The data: Begin

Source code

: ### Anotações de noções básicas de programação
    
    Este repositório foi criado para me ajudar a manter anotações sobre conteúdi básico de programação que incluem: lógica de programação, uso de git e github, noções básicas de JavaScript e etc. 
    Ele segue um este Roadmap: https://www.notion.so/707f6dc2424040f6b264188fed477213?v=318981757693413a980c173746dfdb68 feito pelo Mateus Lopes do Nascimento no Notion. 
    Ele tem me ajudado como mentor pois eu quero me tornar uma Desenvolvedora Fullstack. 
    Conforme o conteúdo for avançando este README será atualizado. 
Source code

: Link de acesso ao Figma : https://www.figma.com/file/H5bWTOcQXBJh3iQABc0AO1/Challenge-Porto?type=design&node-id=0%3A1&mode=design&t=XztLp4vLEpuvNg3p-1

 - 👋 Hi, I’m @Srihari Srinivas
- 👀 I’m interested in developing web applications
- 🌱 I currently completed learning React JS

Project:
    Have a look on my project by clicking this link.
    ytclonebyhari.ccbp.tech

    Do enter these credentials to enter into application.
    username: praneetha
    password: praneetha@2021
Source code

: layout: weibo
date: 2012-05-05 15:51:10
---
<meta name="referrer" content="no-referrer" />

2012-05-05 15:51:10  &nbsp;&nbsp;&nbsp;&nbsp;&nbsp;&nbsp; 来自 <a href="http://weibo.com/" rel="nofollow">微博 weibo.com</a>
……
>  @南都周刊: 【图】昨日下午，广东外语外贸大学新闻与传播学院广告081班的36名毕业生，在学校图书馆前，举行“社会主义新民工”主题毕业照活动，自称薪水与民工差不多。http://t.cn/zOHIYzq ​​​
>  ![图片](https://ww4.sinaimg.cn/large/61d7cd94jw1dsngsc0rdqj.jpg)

The data: End

**Problem details:** For this exercise, write all the records out again exactly.

**Your response:**
Source code

: ### Anotações de noções básicas de programação
    
    Este repositório foi criado para me ajudar a manter anotações sobre conteúdi básico de programação que incluem: lógica de programação, uso de git e github, noções básicas de JavaScript e etc. 
    Ele segue um este Roadmap: https://www.notion.so/707f6dc2424040f6b264188fed477213?v=318981757693413a980c173746dfdb68 feito pelo Mateus Lopes do Nascimento no Notion. 
    Ele tem me ajudado como mentor pois eu quero me tornar uma Desenvolvedora Fullstack. 
    Conforme o conteúdo for avançando este README será atualizado. 
Source code

: Link de acesso ao Figma : https://www.figma.com/file/H5bWTOcQXBJh3iQABc0AO1/Challenge-Porto?type=design&node-id=0%3A1&mode=design&t=XztLp4vLEpuvNg3p-1

 - 👋 Hi, I’m @Srihari Srinivas
- 👀 I’m interested in developing web applications
- 🌱 I currently completed learning React JS

Project:
    Have a look on my project by clicking this link.
    ytclonebyhari.ccbp.tech

    Do enter these credentials to enter into application.
    username: praneetha
    password: praneetha@2021
Source code

: layout: weibo
date: 2012-05-05 15:51:10
---
<meta name="referrer" content="no-referrer" />

2012-05-05 15:51:10  &nbsp;&nbsp;&nbsp;&nbsp;&nbsp;&nbsp; 来自 <a href="http://weibo.com/" rel="nofollow">微博 weibo.com</a>
……
>  @南都周刊: 【图】昨日下午，广东外语外贸大学新闻与传播学院广告081班的36名毕业生，在学校图书馆前，举行“社会主义新民工”主题毕业照活动，自称薪水与民工差不多。http://t.cn/zOHIYzq ​​​
>  ![图片](https://ww4.sinaimg.cn/large/61d7cd94jw1dsngsc0rdqj.jpg)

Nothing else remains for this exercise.